15. Par ailleurs, même si le règlement sanitaire du département de l’Hérault ne le prévoit pas, le financement du branchement particulier raccordant la propriété de Mme C au réseau public d’alimentation en eau potable incombe au particulier en raison, précisément, du service que ce branchement lui rend. Dès lors, la commune de Saint-Étienne-d’Albagnan n’a commis aucune faute en mettant à la charge de Mme C le coût de ces travaux de branchement.
16. Enfin, il résulte du procès-verbal de constat d’huissier du 3 janvier 2018 que le coffret a été enterré dans le sol de la voie communale devant le bâtiment cadastré OA n° 470, appartenant à Mme C. Si ce constat relève que l’intérieur de ce coffret ne renferme pas le dispositif de comptage comprenant un robinet, un compteur et une purge, facturé à
Mme C le 30 juin 2017, ce constat qui n’a pas été dressé au moment de l’établissement de la facture et de son paiement les 7 juin et 29 août 2017 par Mme C, ne permet pas à lui seul d’établir que ce dispositif ne figurait pas dans le coffret au moment de son installation et de la réception des travaux.

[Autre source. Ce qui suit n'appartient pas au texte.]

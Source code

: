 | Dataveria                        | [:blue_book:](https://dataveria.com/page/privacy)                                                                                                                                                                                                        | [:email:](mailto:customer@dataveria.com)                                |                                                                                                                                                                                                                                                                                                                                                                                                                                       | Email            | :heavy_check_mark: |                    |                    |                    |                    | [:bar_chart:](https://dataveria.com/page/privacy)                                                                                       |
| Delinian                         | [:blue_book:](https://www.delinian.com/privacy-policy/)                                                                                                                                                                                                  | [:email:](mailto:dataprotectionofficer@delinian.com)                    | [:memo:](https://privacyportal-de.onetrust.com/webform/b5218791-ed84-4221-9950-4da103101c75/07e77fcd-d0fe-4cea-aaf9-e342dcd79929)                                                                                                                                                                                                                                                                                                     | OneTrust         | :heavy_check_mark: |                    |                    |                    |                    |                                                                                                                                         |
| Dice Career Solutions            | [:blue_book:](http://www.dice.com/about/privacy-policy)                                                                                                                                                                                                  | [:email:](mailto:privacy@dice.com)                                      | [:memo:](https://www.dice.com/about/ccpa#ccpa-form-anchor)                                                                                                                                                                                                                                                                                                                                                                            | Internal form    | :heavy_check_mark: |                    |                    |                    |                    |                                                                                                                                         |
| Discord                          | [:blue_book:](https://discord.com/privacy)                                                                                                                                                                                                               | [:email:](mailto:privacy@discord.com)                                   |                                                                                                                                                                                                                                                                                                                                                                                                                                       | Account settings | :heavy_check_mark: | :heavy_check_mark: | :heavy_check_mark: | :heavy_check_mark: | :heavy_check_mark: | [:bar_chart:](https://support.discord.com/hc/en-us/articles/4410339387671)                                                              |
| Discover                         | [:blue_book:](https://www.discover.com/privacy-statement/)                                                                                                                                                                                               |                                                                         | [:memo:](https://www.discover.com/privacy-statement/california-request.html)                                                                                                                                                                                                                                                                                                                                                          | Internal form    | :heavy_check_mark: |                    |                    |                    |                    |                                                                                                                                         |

Dès lors, la commune de Saint-Étienne-d’Albagnan n’a commis aucune faute en mettant à la charge de Mme C la somme de 1 473,60 euros toutes taxes comprises correspondant au coût total des travaux du branchement particulier.
17. Il en résulte que la commune de Saint-Étienne-d’Albagnan est fondée à soutenir que c’est à tort que, par le jugement attaqué, le tribunal administratif de Montpellier l’a condamnée, sur le fondement de sa responsabilité pour faute, à verser à Mme C la somme de 1 473,60 euros toutes taxes comprises correspondant aux sommes qu’elle a acquittés les 7 juin et 29 août 2017.
Sur la charge définitive des frais d’expertise :
18. Les frais et honoraires d’expertise ont été liquidés et taxés à la somme de 5 930 euros toutes taxes comprises par une ordonnance de la présidente du tribunal administratif de Montpellier du 5 février 2020, qui les a mis à la charge de la commune de Saint-Étienne-d’Albagnan. Il y a lieu, en application des dispositions de l’article R. 761-1 du code de justice administrative, et compte tenu de tout ce qui précède, de mettre ces frais à la charge définitive de
Mme C.
Sur les conclusions tendant à l’application des dispositions de l’article L. 761-1 du code de justice administrative :
19. Dans les circonstances de l’espèce, il n’y a pas lieu de faire application des dispositions de l’article L. 761-1 du code de justice administrative.
D É C I D E:
Article 1er : Le jugement du tribunal administratif de Montpellier n° 2106883 du 15 juin 2023 est annulé.
Article 2 : La demande de première instance et l’appel incident de Mme C sont rejetés.
Article 3 : Les frais et honoraires de l’expertise, liquidés et taxés à la somme de 5 930 euros toutes taxes comprises, sont mis à la charge définitive de Mme C.
Article 4 : Le surplus des conclusions des parties est rejeté.
Article 5 : Le présent arrêt sera notifié à la commune de Saint-Étienne-d’Albagnan et à Mme B C.
Délibéré après l’audience du 10 juin 2025 à laquelle siégeaient :
M. Faïck, président,
M. Bentolila, président assesseur,
Mme Beltrami, première conseillère.
Rendu public par mise à disposition au greffe le 24 juin 2025.
La rapporteure,
K. Beltrami
Le président,
F. Faïck
La greffière,
C. Lanoux
La République mande et ordonne au préfet de l’Hérault en ce qui le concerne ou à tous commissaires de justice à ce requis en ce qui concerne les voies de droit commun contre les parties privées, de pourvoir à l’exécution de la présente décision.